▶ **Your instructions**: Go through the entries below and pick out every line with "assets".

▶ **Provided data**:
* * * * *

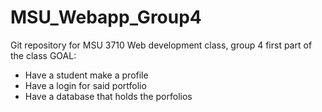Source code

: # MSU_Webapp_Group4
Git repository for MSU 3710 Web development class, group 4 first part of the class
GOAL:
- Have a student make a profile
- Have a login for said portfolio
- Have a database that holds the porfolios
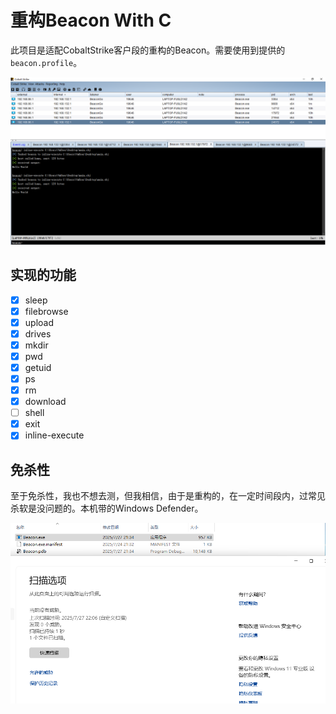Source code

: # 重构Beacon  With C 

此项目是适配CobaltStrike客户段的重构的Beacon。需要使用到提供的`beacon.profile`。

![image-20250727213547898](README.assets/image-20250727213547898.png)

## 实现的功能

- [x] sleep
- [x] filebrowse
- [x] upload
- [x] drives
- [x] mkdir
- [x] pwd
- [x] getuid
- [x] ps
- [x] rm
- [x] download
- [ ] shell
- [x] exit
- [x] inline-execute

## 免杀性

至于免杀性，我也不想去测，但我相信，由于是重构的，在一定时间段内，过常见杀软是没问题的。本机带的Windows Defender。

![image-20250727220705667](README.assets/image-20250727220705667.png)
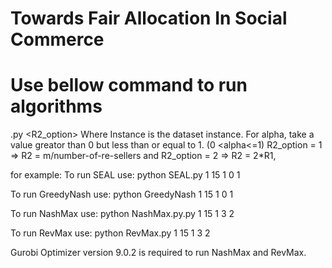 # Towards Fair Allocation In Social Commerce
# Use bellow command to run algorithms
<algoname>.py <Instance> <L> <alpha> <Epsilon> <R2_option>
Where 
Instance is the dataset instance.
For alpha, take a value greator than 0 but less than or equal to 1. (0 <alpha<=1)
R2_option = 1 => R2 = m/number-of-re-sellers and R2_option = 2 => R2 = 2*R1, 


for example:
To run SEAL use:
python SEAL.py 1 15 1 0 1

To run GreedyNash use:
python GreedyNash 1 15 1 0 1

To run NashMax use:
python NashMax.py.py 1 15 1 3 2

To run RevMax use:
python RevMax.py 1 15 1 3 2

Gurobi Optimizer version 9.0.2 is required to run NashMax and RevMax.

* * * * *

▶ **Exercise response**:
![image-20250727213547898](README.assets/image-20250727213547898.png)
![image-20250727220705667](README.assets/image-20250727220705667.png)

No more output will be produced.